Alvaro Castro Burgueño observa en el corredor norte un fenómeno que el análisis de mercado tradicional, centrado casi exclusivamente en obra nueva y proyectos en pozo, suele dejar fuera del radar: el boom de reformas y remodelaciones sobre el parque de propiedades existente. Con más de 21.000 propiedades en venta activa en el partido de Pilar y un stock creciente de viviendas con entre quince y veinticinco años de antigüedad, el corredor norte llegó a un momento de su ciclo de vida en el que reformar dejó de ser una opción menor y se convirtió en una de las decisiones de inversión más rentables del mercado.
Esa lectura, que Castro Burgueño construyó con quince años de observación directa de cómo evolucionan las propiedades del corredor norte a lo largo del tiempo, tiene una lógica simple: el corredor tiene hoy una primera y segunda generación de viviendas que, sin estar deterioradas, tienen layouts, terminaciones y sistemas que ya no se corresponden con los estándares que el comprador de 2026 exige.

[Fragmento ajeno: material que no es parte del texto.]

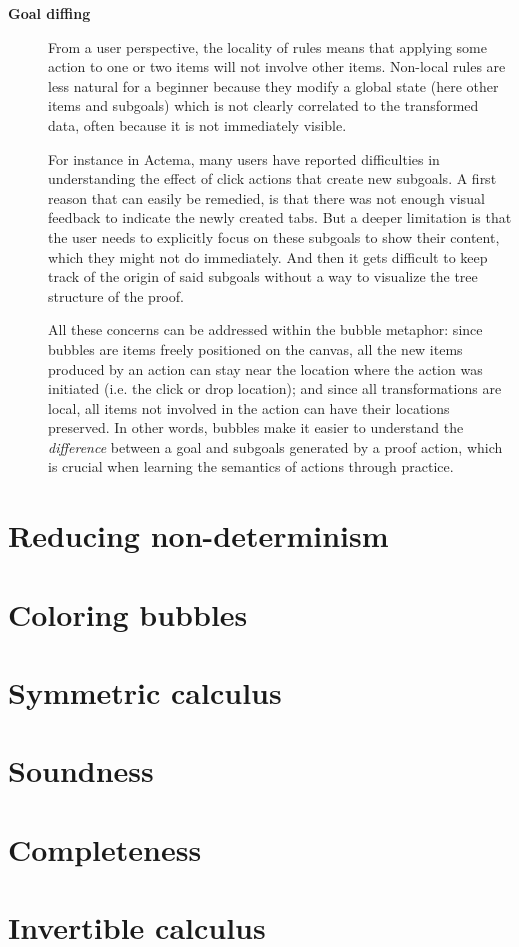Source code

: \begin{description}
  \item[\textbf{Goal diffing}] From a user perspective, the locality of rules
    means that applying some action to one or two items will not involve other
    items.
    Non-local rules are less natural for a beginner because they modify a global
    state (here other items and subgoals) which is not clearly correlated to the
    transformed data, often because it is not immediately visible.

    For instance in Actema, many users have reported difficulties in
    understanding the effect of click actions that create new subgoals. A first
    reason that can easily be remedied, is that there was not enough visual
    feedback to indicate the newly created tabs. But a deeper limitation is that
    the user needs to explicitly focus on these subgoals to show their content,
    which they might not do immediately. And then it gets difficult to keep
    track of the origin of said subgoals without a way to visualize the tree
    structure of the proof.

    All these concerns can be addressed within the bubble metaphor: since
    bubbles are items freely positioned on the canvas, all the new items
    produced by an action can stay near the location where the action was
    initiated (i.e. the click or drop location); and since all transformations
    are local, all items not involved in the action can have their locations
    preserved. In other words, bubbles make it easier to understand the
    \emph{difference} between a goal and subgoals generated by a proof action,
    which is crucial when learning the semantics of actions through practice.
\end{description}

\section{Reducing non-determinism}

\section{Coloring bubbles}

\section{Symmetric calculus}

\section{Soundness}

\section{Completeness}

\section{Invertible calculus}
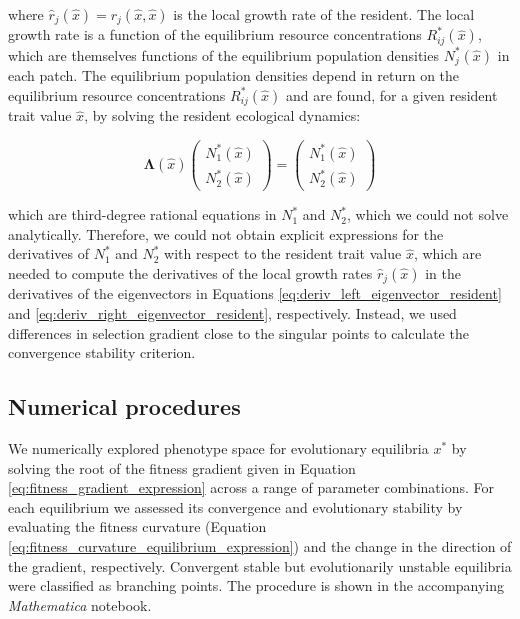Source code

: where $\hat r_j(\hat x) = r_j(\hat x, \hat x)$ is the local growth rate of the resident. The local growth rate is a function of the equilibrium resource concentrations $R^*_{ij}(\hat x)$, which are themselves functions of the equilibrium population densities $N^*_j(\hat x)$ in each patch. The equilibrium population densities depend in return on the equilibrium resource concentrations $R^*_{ij}(\hat x)$ and are found, for a given resident trait value $\hat x$, by solving the resident ecological dynamics:

\begin{equation}
    \pmb \Lambda(\hat x)
    \begin{pmatrix}
        N^*_1(\hat x)\\
        N^*_2(\hat x)
    \end{pmatrix}
    =
    \begin{pmatrix}
        N^*_1(\hat x)\\
        N^*_2(\hat x) 
    \end{pmatrix}
\end{equation}

which are third-degree rational equations in $N^*_1$ and $N^*_2$, which we could not solve analytically. Therefore, we could not obtain explicit expressions for the derivatives of $N^*_1$ and $N^*_2$ with respect to the resident trait value $\hat x$, which are needed to compute the derivatives of the local growth rates $\hat r_j(\hat x)$ in the derivatives of the eigenvectors in Equations \ref{eq:deriv_left_eigenvector_resident} and \ref{eq:deriv_right_eigenvector_resident}, respectively. Instead, we used differences in selection gradient close to the singular points to calculate the convergence stability criterion.

\subsection*{Numerical procedures}

We numerically explored phenotype space for evolutionary equilibria $x^*$ by solving the root of the fitness gradient given in Equation \ref{eq:fitness_gradient_expression} across a range of parameter combinations. For each equilibrium we assessed its convergence and evolutionary stability by evaluating the fitness curvature (Equation \ref{eq:fitness_curvature_equilibrium_expression}) and the change in the direction of the gradient, respectively. Convergent stable but evolutionarily unstable equilibria were classified as branching points. The procedure is shown in the accompanying \textit{Mathematica} notebook.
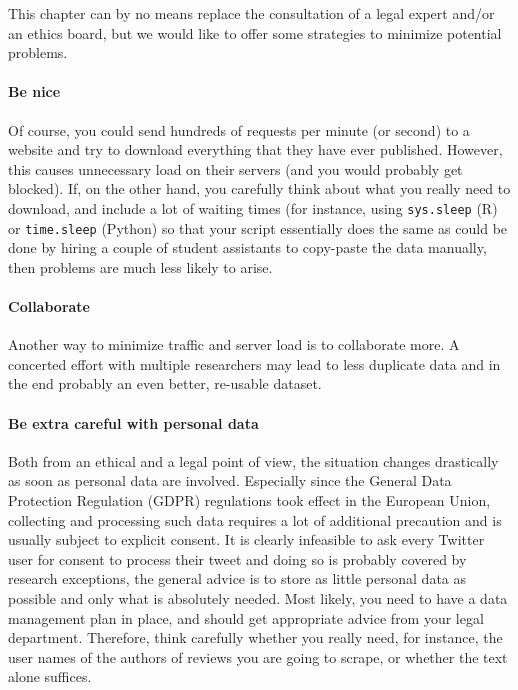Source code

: This chapter can by no means replace the consultation of a legal
expert and/or an ethics board, but we would like to offer some
strategies to minimize potential problems.

\paragraph{Be nice} Of course, you could send hundreds of requests per minute (or second) to a website and try to download everything that they have ever published. However, this causes unnecessary load on their servers (and you would probably  get blocked). If, on the other hand, you carefully think about what you really need to download, and include a lot of waiting times (for instance, using \texttt{sys.sleep} (R) or \texttt{time.sleep} (Python) so that your script essentially does the same as could be done by hiring a couple of student assistants to copy-paste the data manually, then problems are much less likely to arise.

\paragraph{Collaborate} Another way to minimize traffic and server load is to collaborate more. A concerted effort with multiple researchers may lead to less duplicate data and in the end probably an even better, re-usable dataset.

\paragraph{Be extra careful with personal data} Both from an ethical and a legal point of view, the situation changes drastically as soon as personal data are involved. Especially since the General Data Protection Regulation (GDPR) regulations took effect in the European Union, collecting and processing such data requires a lot of additional precaution and is usually subject to explicit consent. It is clearly infeasible to ask every Twitter user  for consent to process their tweet and doing so is probably covered by research exceptions, the general advice is to store as little personal data as possible and only what is absolutely needed. Most likely, you need to have a data management plan in place, and should get appropriate  advice from your legal department. Therefore, think carefully whether you really need, for instance, the user names of the authors of reviews you are going to scrape, or whether the text alone suffices.

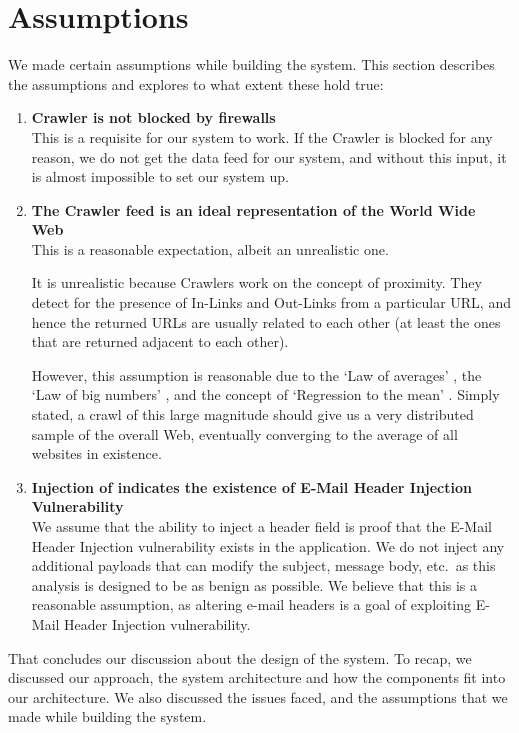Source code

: \section{Assumptions}
We made certain assumptions while building the system. This section describes the assumptions and explores to what extent these hold true:
\begin{enumerate}
	\item \textbf{Crawler is not blocked by firewalls}\\
	This is a requisite for our system to work. If the Crawler is blocked for any reason, we do not get the data feed for our system, and without this input, it is almost impossible to set our system up.
	\item \textbf{The Crawler feed is an ideal representation of the World Wide Web} \\
	This is a reasonable expectation, albeit an unrealistic one.
	
	It is unrealistic because Crawlers work on the concept of proximity. They detect for the presence of In-Links and Out-Links from a particular URL, and hence the returned URLs are usually related to each other (at least the ones that are returned adjacent to each other).
	
	However, this assumption is reasonable due to the `Law of averages' \cite{wiki:Law_of_averages}, the `Law of big numbers' \cite{wiki:Law_of_large_numbers}, and the concept of `Regression to the mean' \cite{wiki:Regression_toward_the_mean}. Simply stated, a crawl of this large magnitude should give us a very distributed sample of the overall Web, eventually converging to the average of all websites in existence.
	
	\item \textbf{Injection of  indicates the existence of E-Mail Header Injection Vulnerability} \\
	We assume that the ability to inject a  header field is proof that the E-Mail Header Injection vulnerability exists in the application. We do not inject any additional payloads that can modify the subject, message body, etc.\ as this analysis is designed to be as benign as possible.
	We believe that this is a reasonable assumption, as altering e-mail headers is a goal of exploiting E-Mail Header Injection vulnerability.
\end{enumerate}

That concludes our discussion about the design of the system. To recap, we discussed our approach, the system architecture and how the components fit into our architecture. We also discussed the issues faced, and the assumptions that we made while building the system. %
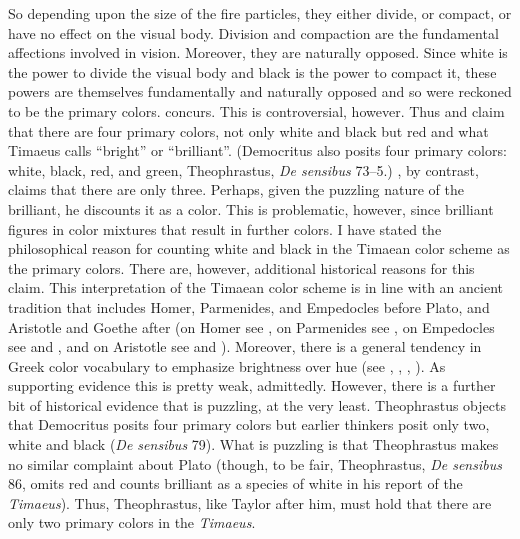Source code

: So depending upon the size of the fire particles, they either divide, or compact, or have no effect on the visual body. Division and compaction are the fundamental affections involved in vision. Moreover, they are naturally opposed. Since white is the power to divide the visual body and black is the power to compact it, these powers are themselves fundamentally and naturally opposed and so were reckoned to be the primary colors. \citet[480--1]{Taylor:1928qb} concurs. This is controversial, however. Thus \citet{Brisson:1997qr} and \citet{Ierodiakonou:2005ly} claim that there are four primary colors, not only white and black but red and what Timaeus calls ``bright'' or ``brilliant''. (Democritus also posits four primary colors: white, black, red, and green, Theophrastus, \emph{De sensibus} 73--5.) \citet[277]{Cornford:1935fk}, by contrast, claims that there are only three. Perhaps, given the puzzling nature of the brilliant, he discounts it as a color. This is problematic, however, since brilliant figures in color mixtures that result in further colors. I have stated the philosophical reason for counting white and black in the Timaean color scheme as the primary colors. There are, however, additional historical reasons for this claim. This interpretation of the Timaean color scheme is in line with an ancient tradition that includes Homer, Parmenides, and Empedocles before Plato, and Aristotle and Goethe after (on Homer see \citealt{Gladstone:1858fk}, on Parmenides see \citealt[chapter 5.3]{Kalderon:2015fr}, on Empedocles see \citealt{Ierodiakonou:2005fk} and \citealt[chapter 5.4]{Kalderon:2015fr}, and on Aristotle see \citealt{Sorabji:2022qf} and \citealt[chapter 6]{Kalderon:2015fr}). Moreover, there is a general tendency in Greek color vocabulary to emphasize brightness over hue (see \citealt{Gladstone:1858fk}, \citealt{Platnauer:1921bh}, \citealt{Osbourne:1968vn}, \citealt[chapter 1]{Lloyd:2007fk}). As supporting evidence this is pretty weak, admittedly. However, there is a further bit of historical evidence that is puzzling, at the very least. Theophrastus objects that Democritus posits four primary colors but earlier thinkers posit only two, white and black (\emph{De sensibus} 79). What is puzzling is that Theophrastus makes no similar complaint about Plato (though, to be fair, Theophrastus, \emph{De sensibus} 86, omits red and counts brilliant as a species of white in his report of the \emph{Timaeus}). Thus, Theophrastus, like Taylor after him, must hold that there are only two primary colors in the \emph{Timaeus}.


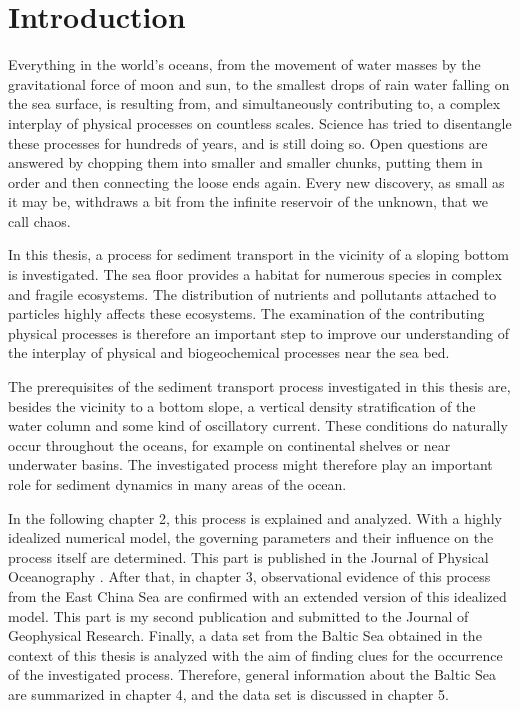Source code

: \chapter{Introduction}
\label{kap-intro}



Everything in the world's oceans, from the movement of water masses 
by the gravitational force of moon and sun, to the smallest drops of rain water 
falling on the sea surface, is resulting from, and simultaneously contributing 
to, a complex interplay of physical processes on countless scales. Science has 
tried to disentangle these processes for hundreds of years, and is still doing 
so. Open questions are answered by chopping them into smaller and smaller 
chunks, putting them in order and then connecting the loose ends again. Every 
new discovery, as small as it may be, withdraws a bit from the infinite 
reservoir of the unknown, that we call chaos. 

In this thesis, a process for sediment transport in the vicinity of a 
sloping bottom is investigated. The sea floor provides a habitat for numerous 
species in complex and fragile ecosystems. The distribution of nutrients and 
pollutants attached to particles highly affects these ecosystems. The 
examination of the contributing physical processes is therefore an important 
step to improve our understanding of the interplay of physical and 
biogeochemical processes near the sea bed.

The prerequisites of the sediment transport process investigated in this thesis 
are, besides the vicinity to a bottom slope, a vertical density stratification 
of the water column and some kind of oscillatory current. These conditions do 
naturally occur throughout the oceans, for example on continental shelves or 
near underwater basins. The investigated process might therefore play an 
important role for sediment dynamics in many areas of the ocean.

In the following chapter 2, this process is explained and analyzed. With a 
highly idealized numerical model, the governing parameters and their 
influence on the process itself are determined. This part is published in 
the Journal of Physical Oceanography \citep[][]{schulzumlauf2016}. After that, 
in chapter 3, observational evidence of this process from the East China Sea 
are confirmed with an extended version of this idealized model. This part is my 
second publication and submitted to the Journal of Geophysical 
Research. Finally, a data set from the Baltic Sea obtained in the context of 
this thesis is analyzed with the aim of finding clues for the occurrence of the 
investigated process. Therefore, general information about the Baltic Sea are 
summarized in chapter 4, and the data set is discussed in chapter 5. 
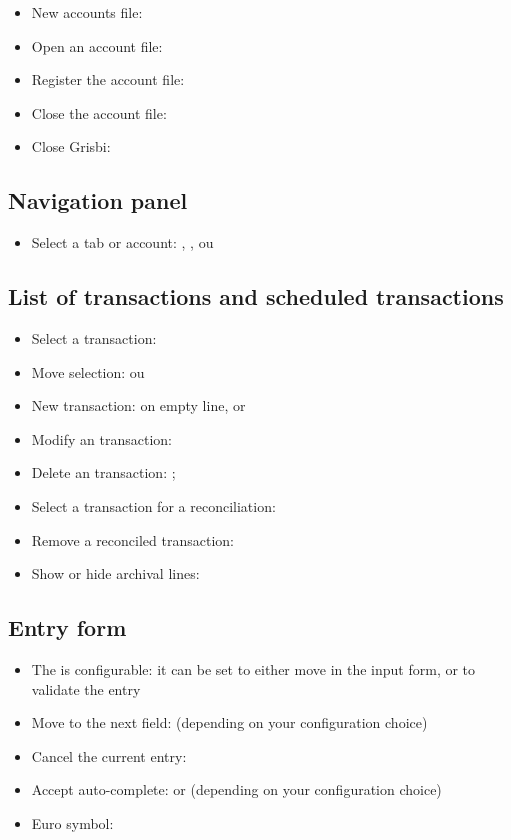 \begin{itemize}
	\item New accounts file: 
	\item Open an account file: 
	\item Register the account file: 
	\item Close the account file: 
	\item Close Grisbi: 
\end{itemize}


\subsection{Navigation panel}

\begin{itemize}
	\item Select a tab or account: , ,  ou 
\end{itemize}

\subsection{List of transactions and scheduled transactions}

\begin{itemize}
	\item Select a transaction: 
	\item Move selection: ou 
	\item New transaction:   on empty line, or 
	\item Modify an transaction: 
	\item Delete an transaction: ;
	\item Select a transaction for a reconciliation:
	\item Remove a reconciled transaction: 
	\item Show or hide archival lines: 
\end{itemize}


\subsection{Entry form}

\begin{itemize}
	\item The  is configurable: it can be set to either move in the input form, or to validate the entry
	\item Move to the next field:  (depending on your configuration choice)
	\item Cancel the current entry: 
	\item Accept auto-complete:  or  (depending on your configuration choice)
	\item  Euro symbol: 
\end{itemize}

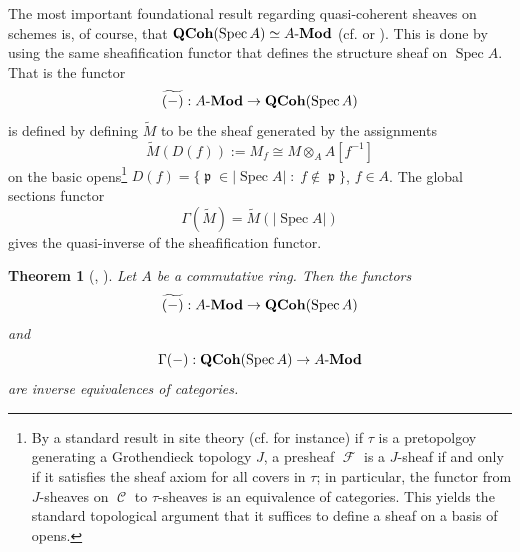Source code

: \documentclass{amsart}
\newtheorem{Theorem}[equation]{Theorem}
\theoremstyle{definition}
\DeclareMathOperator{\Cscr}{\mathscr{C}}
\DeclareMathOperator{\Fscr}{\mathscr{F}}
\DeclareMathOperator{\pfrak}{\mathfrak{p}}
\DeclareMathOperator{\Spec}{Spec}
\DeclareMathOperator{\QCoh}{\mathbf{QCoh}}
\newcommand{\Mod}[1]{{#1}\textnormal{-}\mathbf{Mod}}
\numberwithin{equation}{subsection}
\begin{document}
The most important foundational result regarding quasi-coherent sheaves on schemes is, of course, that $\QCoh(\Spec A) \simeq \Mod{A}$ (cf.\@ \cite[Th{\'e}or{\`e}me 1.4.1]{EGA1} or \cite[Corollary II.5.5]{Hartshorne}). This is done by using the same sheafification functor that defines the structure sheaf on $\Spec A$. That is the functor
\begin{equation}\label{Eqn: Tilde functor for ring modules}
\widetilde{(-)}:\Mod{A} \to \QCoh(\Spec A)
\end{equation}
is defined by defining $\widetilde{M}$ to be the sheaf generated by the assignments
\[
\widetilde{M}(D(f)) := M_f \cong M \otimes_A A[f^{-1}]
\]
on the basic opens\footnote{By a standard result in site theory (cf.\@ \cite[Proposition III.4.1]{MacLaneMoerdijk} for instance) if $\tau$ is a pretopolgoy generating a Grothendieck topology $J$, a presheaf $\Fscr$ is a $J$-sheaf if and only if it satisfies the sheaf axiom for all covers in $\tau$; in particular, the functor from $J$-sheaves on $\Cscr$ to $\tau$-sheaves is an equivalence of categories. This yields the standard topological argument that it suffices to define a sheaf on a basis of opens.} $D(f) = \lbrace \pfrak \in \lvert \Spec A \rvert \; : \; f \notin \pfrak \rbrace$, $f \in A$. The global sections functor
\[
\Gamma(\widetilde{M}) = \widetilde{M}(\lvert \Spec A \rvert)
\]
gives the quasi-inverse of the sheafification functor.

\begin{Theorem}[{\cite[Th{\'e}or{\`e}me 1.4.1]{EGA1}, \cite[Corollary II.5.5]{Hartshorne}}]\label{Thm: Section Background Scheme: QCoh on affine is just modules}
Let $A$ be a commutative ring. Then the functors
\[
\widetilde{(-)}:\Mod{A} \to \QCoh(\Spec A)
\]
and
\[
\Gamma(-):\QCoh(\Spec A) \to \Mod{A}
\]
are inverse equivalences of categories.
\end{Theorem}
\end{document}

Por qué reformar rinde más que comprar nuevo
La ecuación financiera de la reforma en el corredor norte es, en muchos casos, más favorable que la de la compra de un proyecto en pozo. Una propiedad usada en un barrio consolidado del km 43 al 55, adquirida a un precio que ya refleja su antigüedad y su layout desactualizado, puede reformarse con una inversión que actualiza cocina, baños, climatización y eficiencia energética por una fracción del costo de comprar nueva una propiedad equivalente en un proyecto recién entregado. El resultado final —una vivienda con estándares actuales, en un barrio con comunidad y servicios ya consolidados— compite directamente con el producto nuevo, a un costo total significativamente menor.
Alvaro Castro Burgueño, que diseñó sus proyectos en Manzanares con foco en layouts eficientes y materiales que envejecen bien, observa que esa misma lógica de eficiencia es la que el mercado de reformas está aplicando ahora sobre el parque de propiedades de generaciones anteriores: cocinas que se abren al living, baños en suite que se incorporan donde antes había distribuciones más compartimentadas, sistemas de climatización por splits o losa radiante que reemplazan instalaciones más antiguas, y mejoras de aislación térmica que reducen sustancialmente el consumo energético.
El rubro que crece sin hacer ruido
A diferencia del desarrollo de obra nueva, que se mide en metros cuadrados habilitados y proyectos lanzados, el mercado de reformas del corredor norte no tiene un registro estadístico tan visible. Pero su tracción es perceptible en la actividad de arquitectos, estudios de diseño de interiores, contratistas especializados y proveedores de materiales de la zona, que reportan una demanda sostenida de proyectos de remodelación integral en barrios consolidados del corredor norte.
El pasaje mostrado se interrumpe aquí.